8. Foreign Financial Accounts
Puerto Rico resident individuals must file, with their individual income tax return, a declaration reporting financial accounts maintained outside of Puerto Rico or the United States with a value that exceeds ten thousand ($10,000) dollars. Crypto assets are included in the definition of financial accounts.
9. Sales and Use Tax (SUT)
Digital Products
Act 52 includes “digital products” as a taxable item under the P.R. Code.
Digital Products are defined as items acquired through streaming, either by purchase or subscription; video, pictures, applications for electronic equipment, games, music, computer programs or any other similar item delivered to the purchaser through electronic means or by digital transferring. Digital Products also include Specified Digital Products and Other Digital Products.
Specified Digital Products include any electronically transferred digital audiovisual work, digital audio work, or other similar products, to the extent a digital code is provided to the purchaser with the right to obtain the product, including non-fungible tokens (“NFT”).
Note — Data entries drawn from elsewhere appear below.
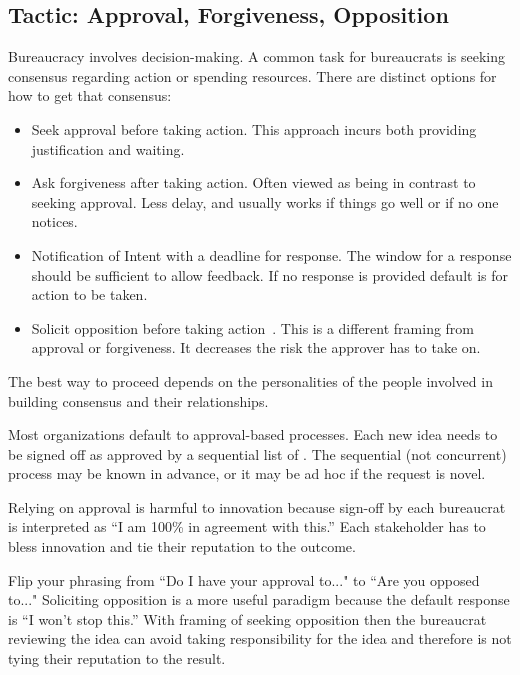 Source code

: \subsection*{Tactic: Approval, Forgiveness, Opposition\label{sec:approval-forgiveness-opposition}}

Bureaucracy involves  decision-making. 
A common task for bureaucrats is seeking consensus regarding action or spending resources. There are distinct options for how to get that consensus:
\begin{itemize}
    \item Seek approval before taking action. This approach incurs both providing justification and waiting.
    \item Ask forgiveness after taking action. Often viewed as being in contrast to seeking approval. Less delay, and usually works if things go well or if no one notices. 


    \item Notification of Intent with a deadline for response. The window for a response should be sufficient to  allow feedback. If no response is provided default is for action to be taken.
    \item Solicit opposition before taking action~\cite{2009_Perr}. This is a different framing from approval or forgiveness. It decreases the risk the approver has to take on.
\end{itemize}
The best way to proceed depends on the personalities of the people involved in building consensus and their relationships. 

Most organizations default to approval-based  processes. Each new idea needs to be signed off as approved by a sequential list of 
\iftoggle{glossarysubstitutionworks}{\glspl{bureaucrat}}{bureaucrats}. The sequential (not concurrent) process may be known in advance, or it may be ad hoc if the request is novel.

Relying on approval is harmful to innovation because sign-off by each bureaucrat is interpreted as ``I am 100\% in agreement with this.'' Each stakeholder has to bless innovation and tie their reputation to the outcome.

Flip your phrasing from ``Do I have your approval to..." to ``Are you opposed to..." 
Soliciting opposition is a more useful paradigm because the default response is ``I won't stop this.'' 
With framing of seeking opposition then the bureaucrat reviewing the idea can avoid taking responsibility for the idea and therefore is not tying their reputation to the result.

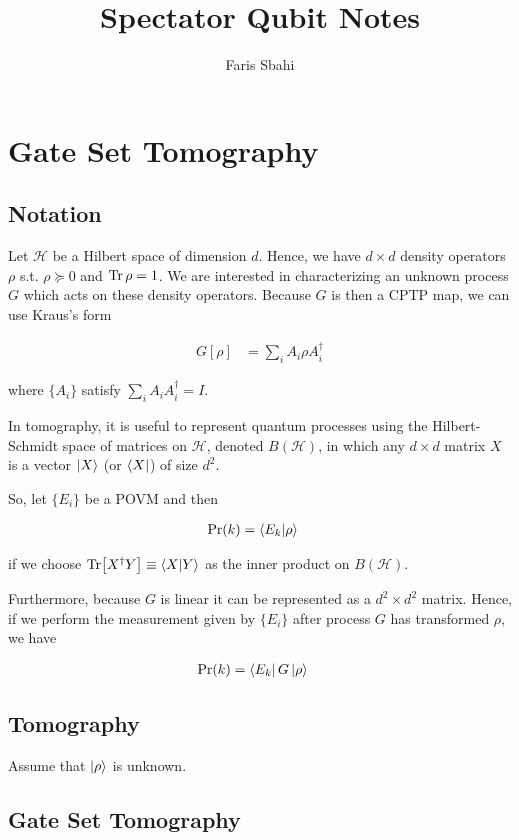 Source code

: \documentclass[12]{article}
\title{Spectator Qubit Notes}
\author{Faris Sbahi}
\newcommand\0{\mathbf{0}}
\newcommand\<{\langle}
\renewcommand\>{\rangle}
\begin{document}
\maketitle

\section{Gate Set Tomography}

\subsection{Notation}

Let $\mathcal{H}$ be a Hilbert space of dimension $d$. Hence, we have $d \times d$ density operators $\rho$ s.t. $\rho \succeq 0$ and $\Tr \rho = 1$. We are interested in characterizing an unknown process $G$ which acts on these density operators. Because $G$ is then a CPTP map, we can use Kraus's form

\begin{align*}
G[\rho] &= \sum_i A_i \rho A_i^\dag 	
\end{align*}

where $\{A_i\}$ satisfy $\sum_i A_i A_i^\dag = I$.

In tomography, it is useful to represent quantum processes using the Hilbert-Schmidt space of matrices on $\mathcal{H}$, denoted $B(\mathcal{H})$, in which any $d \times d$ matrix $X$ is a vector $\ket{X}$ (or $\bra{X}$) of size $d^2$.

So, let $\{E_i\}$ be a POVM and then

\begin{align*}
\Pr(k) &= \bra{E_k}\ket{\rho}
\end{align*}

if we choose $\Tr[X^\dag Y] \equiv \bra{X}\ket{Y}$ as the inner product on $B(\mathcal{H})$.

Furthermore, because $G$ is linear it can be represented as a $d^2 \times d^2$ matrix. Hence, if we perform the measurement given by $\{E_i\}$ after process $G$ has transformed $\rho$, we have

\begin{align*}
\Pr(k) &= \bra{E_k}G\ket{\rho}
\end{align*}

\subsection{Tomography}

Assume that $\ket{\rho}$ is unknown.

\subsection{Gate Set Tomography}
\end{document}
Other Digital Products include greeting cards, images, games, video or electronic entertainment, memberships to electronic groups to download exclusive electronic content or audiovisual work, including theater products, musical products, such as concerts or videos, audiovisual adult materials, news and information products, digital storage devices, software applications for computers, and any other product that can be deemed as a digital product, whether digitally or electronically transferred, delivered or downloaded, or accessed.
Sourcing Rules on the Sale of Digital Products
The source on the sale of digital products will be the physical address of the purchaser. If the seller does not have the physical address of the purchaser, then the source will be the postal address of the purchaser. If the purchaser does not provide a physical or postal address to the seller, then the source of the sale will be determined by reference to the information of the purchaser’s bank account or credit card, or the location of the financial institution holding the bank account (branch of the bank) used by the purchaser to acquire the digital products. If the payment cannot be allocated to a branch or financial business location, then the source of the sale will be the headquarters of the financial institution.
Marketplace Facilitator and Marketplace Seller
Act 52 modifies the definition of Marketplace Facilitator to include a person that facilitates the sale of admission rights.
The definition of Marketplace Seller is modified to include a seller that makes retail sales of tangible personal property, specified digital products, admission rights, or taxable services.
Endorsement for Public Shows
The promoter of an event may begin the sale of admission tickets after filing the “Informative Return of Endorsement-Public Shows” through the digital platform SURI. Act 52 eliminates the requirement of filing such return 48 hours prior to starting ticket sales.
Bi-Weekly SUT Payments
The requirement imposed to certain merchants to pay the SUT in bi-monthly installments was effective until June 2022. Therefore, this requirement will not apply for the period of July 2022 onwards.